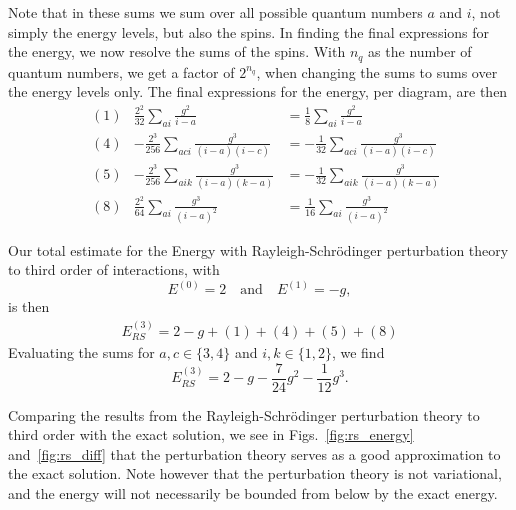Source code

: Note that in these sums we sum over all possible quantum numbers $a$ and $i$, not simply the energy levels, but also the spins.
In finding the final expressions for the energy, we now resolve the sums of the spins.
With $n_q$ as the number of quantum numbers, we get a factor of $2^{n_q}$, when changing the sums to sums over the energy levels only.
The final expressions for the energy, per diagram, are then
\begin{align*}
    & (1) & \frac{2^2}{32} \sum_{ai} \frac{g^2}{i - a} &= \frac{1}{8} \sum_{ai} \frac{g^2}{i - a} \\
    & (4) & -\frac{2^3}{256} \sum_{aci} \frac{g^3}{(i-a)(i-c)} &= -\frac{1}{32} \sum_{aci} \frac{g^3}{(i-a)(i-c)} \\
    & (5) & -\frac{2^3}{256} \sum_{aik} \frac{g^3}{(i-a)(k-a)} &= -\frac{1}{32} \sum_{aik} \frac{g^3}{(i-a)(k-a)} \\
    & (8) & \frac{2^2}{64} \sum_{ai} \frac{g^3}{(i - a)^2} &= \frac{1}{16} \sum_{ai} \frac{g^3}{(i - a)^2} %
\end{align*}

Our total estimate for the Energy with Rayleigh-Schr\"odinger perturbation theory to third order of interactions, with
\begin{equation*}
    E^{(0)} = 2 \quad \text{and} \quad E^{(1)} = - g,
\end{equation*}
is then
\begin{align*}
    E_{RS}^{(3)} = 2 - g + (1) + (4) + (5) + (8)
\end{align*}
Evaluating the sums for $a,c \in \{3, 4\}$ and $i,k \in \{1, 2\}$, we find
\begin{equation*}
    E_{RS}^{(3)} %
    = 2 - g - \frac{7}{24} g^2 - \frac{1}{12} g^3.
\end{equation*}

Comparing the results from the Rayleigh-Schr\"odinger perturbation theory to third order with the exact solution, we see in Figs.~\ref{fig:rs_energy} and~\ref{fig:rs_diff} that the perturbation theory serves as a good approximation to the exact solution.
Note however that the perturbation theory is not variational, and the energy will not necessarily be bounded from below by the exact energy.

════════════════

> _Task objective_: Scan the entries above and show each line that contains the word "numbers".

> _Response to this task_:
: Note that in these sums we sum over all possible quantum numbers $a$ and $i$, not simply the energy levels, but also the spins.
With $n_q$ as the number of quantum numbers, we get a factor of $2^{n_q}$, when changing the sums to sums over the energy levels only.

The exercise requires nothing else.